Work instruction
All lines from the one containing "Les 3 premiers" to the end of the listing below are to be reproduced exactly, and no others.

Material provided
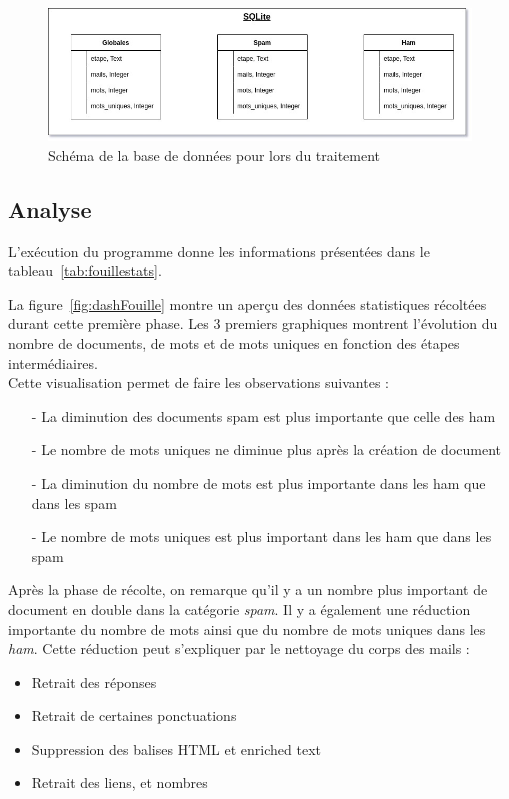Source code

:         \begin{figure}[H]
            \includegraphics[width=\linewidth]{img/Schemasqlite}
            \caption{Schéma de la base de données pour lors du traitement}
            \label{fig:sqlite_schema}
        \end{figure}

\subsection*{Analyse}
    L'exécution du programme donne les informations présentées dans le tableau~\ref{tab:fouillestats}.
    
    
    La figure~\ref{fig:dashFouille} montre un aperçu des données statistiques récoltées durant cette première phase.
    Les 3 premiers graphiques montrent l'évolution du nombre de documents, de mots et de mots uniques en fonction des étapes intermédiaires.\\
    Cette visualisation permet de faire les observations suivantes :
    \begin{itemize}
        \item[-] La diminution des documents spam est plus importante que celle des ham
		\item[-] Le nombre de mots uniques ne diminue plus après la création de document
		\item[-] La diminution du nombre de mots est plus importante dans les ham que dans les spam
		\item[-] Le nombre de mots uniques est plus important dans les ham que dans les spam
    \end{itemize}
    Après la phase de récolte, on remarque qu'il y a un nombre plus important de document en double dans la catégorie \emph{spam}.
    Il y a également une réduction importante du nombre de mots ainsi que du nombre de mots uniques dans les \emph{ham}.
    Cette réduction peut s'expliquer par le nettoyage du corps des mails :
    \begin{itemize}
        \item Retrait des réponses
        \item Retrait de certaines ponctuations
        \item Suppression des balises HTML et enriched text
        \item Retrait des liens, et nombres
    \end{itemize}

Written solution
    Les 3 premiers graphiques montrent l'évolution du nombre de documents, de mots et de mots uniques en fonction des étapes intermédiaires.\\
    Cette visualisation permet de faire les observations suivantes :
    \begin{itemize}
        \item[-] La diminution des documents spam est plus importante que celle des ham
		\item[-] Le nombre de mots uniques ne diminue plus après la création de document
		\item[-] La diminution du nombre de mots est plus importante dans les ham que dans les spam
		\item[-] Le nombre de mots uniques est plus important dans les ham que dans les spam
    \end{itemize}
    Après la phase de récolte, on remarque qu'il y a un nombre plus important de document en double dans la catégorie \emph{spam}.
    Il y a également une réduction importante du nombre de mots ainsi que du nombre de mots uniques dans les \emph{ham}.
    Cette réduction peut s'expliquer par le nettoyage du corps des mails :
    \begin{itemize}
        \item Retrait des réponses
        \item Retrait de certaines ponctuations
        \item Suppression des balises HTML et enriched text
        \item Retrait des liens, et nombres
    \end{itemize}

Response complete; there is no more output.